Action item:
Identify, in the records below, every line where the string "should" appears, and copy each such line.

---*---

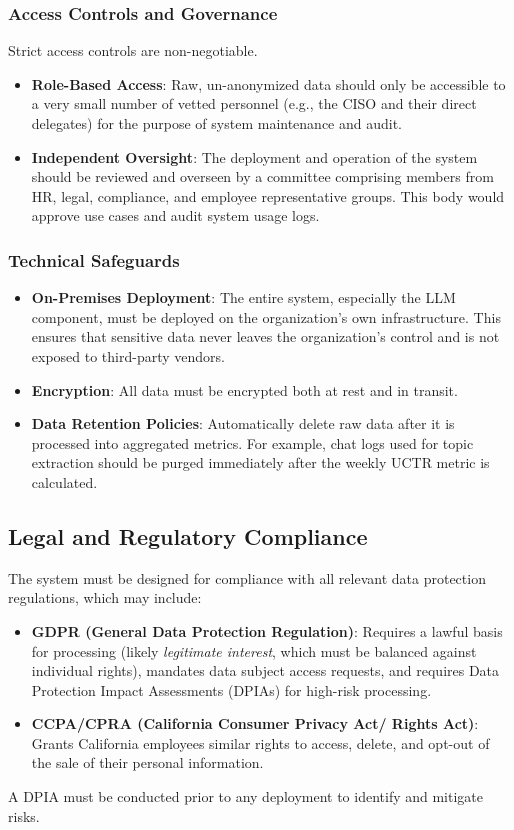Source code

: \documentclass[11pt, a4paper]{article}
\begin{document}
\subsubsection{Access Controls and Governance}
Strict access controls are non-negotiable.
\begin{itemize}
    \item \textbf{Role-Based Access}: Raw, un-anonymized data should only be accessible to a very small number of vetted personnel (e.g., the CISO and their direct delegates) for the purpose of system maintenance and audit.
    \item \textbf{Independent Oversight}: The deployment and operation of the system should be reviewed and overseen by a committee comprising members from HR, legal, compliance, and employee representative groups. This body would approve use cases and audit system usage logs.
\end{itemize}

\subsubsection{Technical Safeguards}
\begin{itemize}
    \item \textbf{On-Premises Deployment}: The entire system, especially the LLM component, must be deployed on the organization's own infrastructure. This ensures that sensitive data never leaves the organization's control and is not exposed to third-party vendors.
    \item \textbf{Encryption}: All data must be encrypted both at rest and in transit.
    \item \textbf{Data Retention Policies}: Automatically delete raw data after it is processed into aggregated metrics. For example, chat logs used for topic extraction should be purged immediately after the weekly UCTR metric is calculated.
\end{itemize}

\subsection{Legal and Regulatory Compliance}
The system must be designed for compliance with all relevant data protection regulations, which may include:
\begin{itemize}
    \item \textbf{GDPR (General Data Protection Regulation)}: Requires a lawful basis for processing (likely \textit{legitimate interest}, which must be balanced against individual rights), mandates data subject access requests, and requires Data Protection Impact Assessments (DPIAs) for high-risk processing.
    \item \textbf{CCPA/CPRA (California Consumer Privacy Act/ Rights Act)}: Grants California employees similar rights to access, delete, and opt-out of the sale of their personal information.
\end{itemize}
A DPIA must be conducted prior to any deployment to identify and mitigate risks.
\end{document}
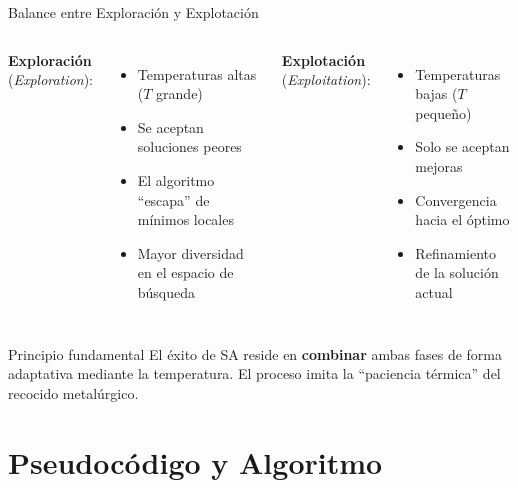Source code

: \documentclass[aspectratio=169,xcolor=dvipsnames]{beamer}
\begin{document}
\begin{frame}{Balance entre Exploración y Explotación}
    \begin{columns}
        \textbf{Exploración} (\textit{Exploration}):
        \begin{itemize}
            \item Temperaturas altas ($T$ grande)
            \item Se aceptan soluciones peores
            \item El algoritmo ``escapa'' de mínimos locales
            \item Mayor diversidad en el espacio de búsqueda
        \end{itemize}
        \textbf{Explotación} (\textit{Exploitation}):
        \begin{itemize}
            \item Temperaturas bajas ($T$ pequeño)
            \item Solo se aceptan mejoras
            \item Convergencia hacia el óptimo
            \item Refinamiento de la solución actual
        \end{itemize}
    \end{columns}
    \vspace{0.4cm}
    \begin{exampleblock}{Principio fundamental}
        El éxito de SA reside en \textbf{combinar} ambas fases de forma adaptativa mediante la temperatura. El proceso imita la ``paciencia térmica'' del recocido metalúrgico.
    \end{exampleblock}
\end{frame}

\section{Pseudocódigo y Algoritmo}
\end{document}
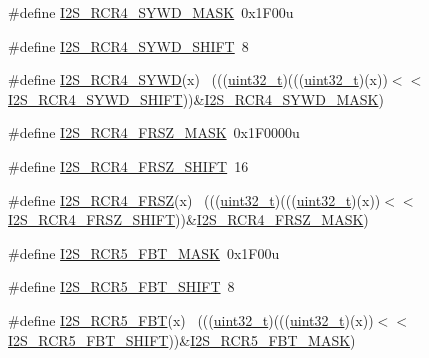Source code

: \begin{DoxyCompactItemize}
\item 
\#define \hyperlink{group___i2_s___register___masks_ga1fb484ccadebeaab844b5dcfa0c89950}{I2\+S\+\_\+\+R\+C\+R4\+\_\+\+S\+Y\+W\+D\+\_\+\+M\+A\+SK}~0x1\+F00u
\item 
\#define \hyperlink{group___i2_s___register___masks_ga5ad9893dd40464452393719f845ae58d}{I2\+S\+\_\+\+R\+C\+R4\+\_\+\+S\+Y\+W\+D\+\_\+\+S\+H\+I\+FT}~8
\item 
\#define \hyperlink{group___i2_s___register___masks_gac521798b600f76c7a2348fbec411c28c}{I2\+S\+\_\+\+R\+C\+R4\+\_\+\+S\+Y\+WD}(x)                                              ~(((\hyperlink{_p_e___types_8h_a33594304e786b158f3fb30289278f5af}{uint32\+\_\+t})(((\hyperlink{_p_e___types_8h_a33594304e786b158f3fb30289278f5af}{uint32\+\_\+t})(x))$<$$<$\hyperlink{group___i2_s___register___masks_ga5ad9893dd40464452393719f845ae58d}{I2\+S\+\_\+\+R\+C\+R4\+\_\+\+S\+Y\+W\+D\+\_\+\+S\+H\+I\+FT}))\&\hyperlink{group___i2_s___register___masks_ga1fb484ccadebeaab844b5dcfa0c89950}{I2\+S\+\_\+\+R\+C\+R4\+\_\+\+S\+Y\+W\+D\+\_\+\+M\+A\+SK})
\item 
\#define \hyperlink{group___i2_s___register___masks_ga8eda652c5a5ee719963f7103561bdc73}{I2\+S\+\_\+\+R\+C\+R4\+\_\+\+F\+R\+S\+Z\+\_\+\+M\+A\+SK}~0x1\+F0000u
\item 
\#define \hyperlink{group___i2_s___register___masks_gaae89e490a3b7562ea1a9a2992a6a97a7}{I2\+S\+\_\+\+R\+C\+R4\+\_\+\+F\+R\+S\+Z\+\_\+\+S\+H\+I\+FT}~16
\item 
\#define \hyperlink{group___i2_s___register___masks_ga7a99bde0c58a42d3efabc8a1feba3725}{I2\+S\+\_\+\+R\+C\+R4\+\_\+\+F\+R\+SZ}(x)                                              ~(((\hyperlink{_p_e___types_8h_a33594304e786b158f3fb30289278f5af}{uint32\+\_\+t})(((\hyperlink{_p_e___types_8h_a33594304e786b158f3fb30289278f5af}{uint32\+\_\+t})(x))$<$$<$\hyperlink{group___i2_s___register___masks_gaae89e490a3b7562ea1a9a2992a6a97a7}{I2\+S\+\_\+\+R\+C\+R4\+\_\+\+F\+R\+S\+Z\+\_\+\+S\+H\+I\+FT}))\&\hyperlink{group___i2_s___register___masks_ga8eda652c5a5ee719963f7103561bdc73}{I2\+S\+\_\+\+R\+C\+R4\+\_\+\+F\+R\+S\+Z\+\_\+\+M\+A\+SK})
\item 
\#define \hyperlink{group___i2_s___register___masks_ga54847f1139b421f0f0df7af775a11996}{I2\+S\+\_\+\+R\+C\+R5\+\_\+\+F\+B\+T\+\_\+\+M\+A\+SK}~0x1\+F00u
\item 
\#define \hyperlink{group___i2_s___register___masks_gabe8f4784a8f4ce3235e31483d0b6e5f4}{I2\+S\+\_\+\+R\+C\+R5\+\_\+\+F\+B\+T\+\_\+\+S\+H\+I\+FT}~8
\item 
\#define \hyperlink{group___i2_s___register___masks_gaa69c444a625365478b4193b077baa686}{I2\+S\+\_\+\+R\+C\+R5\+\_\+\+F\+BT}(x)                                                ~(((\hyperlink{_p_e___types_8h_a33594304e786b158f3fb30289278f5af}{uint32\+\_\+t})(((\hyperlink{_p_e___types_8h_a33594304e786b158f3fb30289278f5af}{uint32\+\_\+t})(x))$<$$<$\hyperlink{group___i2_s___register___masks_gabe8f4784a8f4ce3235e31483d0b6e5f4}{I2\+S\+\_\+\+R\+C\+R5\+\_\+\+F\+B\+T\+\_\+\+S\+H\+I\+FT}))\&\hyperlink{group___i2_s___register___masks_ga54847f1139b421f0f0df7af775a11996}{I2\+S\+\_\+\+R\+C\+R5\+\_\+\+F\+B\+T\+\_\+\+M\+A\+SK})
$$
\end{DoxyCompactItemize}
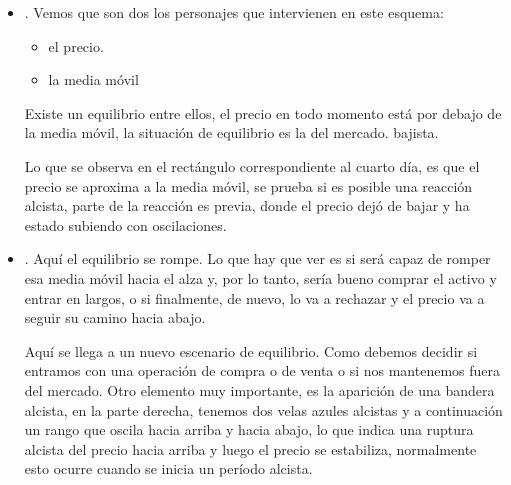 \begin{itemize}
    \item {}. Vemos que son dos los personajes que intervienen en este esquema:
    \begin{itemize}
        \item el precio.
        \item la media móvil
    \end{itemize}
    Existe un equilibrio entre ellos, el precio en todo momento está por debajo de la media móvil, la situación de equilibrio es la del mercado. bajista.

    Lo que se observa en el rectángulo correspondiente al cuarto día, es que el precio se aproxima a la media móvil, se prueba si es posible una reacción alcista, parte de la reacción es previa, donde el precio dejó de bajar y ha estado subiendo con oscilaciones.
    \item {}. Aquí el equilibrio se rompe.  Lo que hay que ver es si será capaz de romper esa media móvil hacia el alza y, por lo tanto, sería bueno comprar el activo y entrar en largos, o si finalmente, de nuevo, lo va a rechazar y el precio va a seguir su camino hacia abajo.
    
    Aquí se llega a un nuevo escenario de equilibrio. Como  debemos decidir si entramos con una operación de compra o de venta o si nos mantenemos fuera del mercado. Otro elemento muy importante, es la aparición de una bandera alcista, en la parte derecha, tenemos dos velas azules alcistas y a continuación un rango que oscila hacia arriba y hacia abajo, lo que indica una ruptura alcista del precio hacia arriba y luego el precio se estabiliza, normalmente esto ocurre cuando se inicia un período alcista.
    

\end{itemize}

---*---

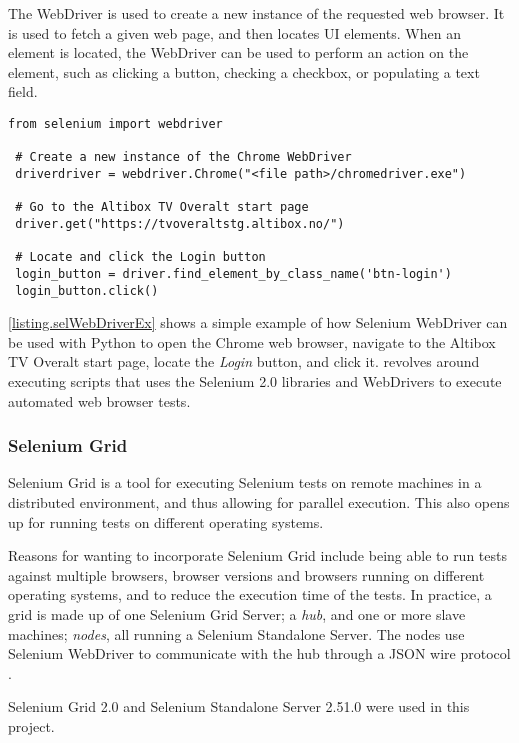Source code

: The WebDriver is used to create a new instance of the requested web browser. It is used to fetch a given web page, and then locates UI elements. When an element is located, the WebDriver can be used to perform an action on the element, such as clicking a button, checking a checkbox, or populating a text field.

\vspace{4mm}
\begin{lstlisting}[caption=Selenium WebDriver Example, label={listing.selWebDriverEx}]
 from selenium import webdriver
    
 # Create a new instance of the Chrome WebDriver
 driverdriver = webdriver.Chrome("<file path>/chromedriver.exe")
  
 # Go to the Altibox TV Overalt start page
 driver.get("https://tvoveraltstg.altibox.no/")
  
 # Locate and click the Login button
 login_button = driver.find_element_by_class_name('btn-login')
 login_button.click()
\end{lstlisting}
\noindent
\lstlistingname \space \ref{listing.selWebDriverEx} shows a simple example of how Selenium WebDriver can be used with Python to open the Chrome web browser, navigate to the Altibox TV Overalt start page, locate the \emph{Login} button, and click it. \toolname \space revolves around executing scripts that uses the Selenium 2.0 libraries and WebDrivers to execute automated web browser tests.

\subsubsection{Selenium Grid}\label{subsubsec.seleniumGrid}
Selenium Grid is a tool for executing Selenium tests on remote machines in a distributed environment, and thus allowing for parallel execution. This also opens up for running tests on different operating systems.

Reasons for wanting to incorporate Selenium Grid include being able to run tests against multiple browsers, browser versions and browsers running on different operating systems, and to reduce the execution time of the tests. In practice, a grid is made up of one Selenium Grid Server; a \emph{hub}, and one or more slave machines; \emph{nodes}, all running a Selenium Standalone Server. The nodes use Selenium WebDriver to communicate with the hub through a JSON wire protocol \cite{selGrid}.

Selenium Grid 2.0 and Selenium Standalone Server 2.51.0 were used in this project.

---*---

Solution to the exercise:
    \item \textbf{Role-Based Access}: Raw, un-anonymized data should only be accessible to a very small number of vetted personnel (e.g., the CISO and their direct delegates) for the purpose of system maintenance and audit.
    \item \textbf{Independent Oversight}: The deployment and operation of the system should be reviewed and overseen by a committee comprising members from HR, legal, compliance, and employee representative groups. This body would approve use cases and audit system usage logs.
    \item \textbf{Data Retention Policies}: Automatically delete raw data after it is processed into aggregated metrics. For example, chat logs used for topic extraction should be purged immediately after the weekly UCTR metric is calculated.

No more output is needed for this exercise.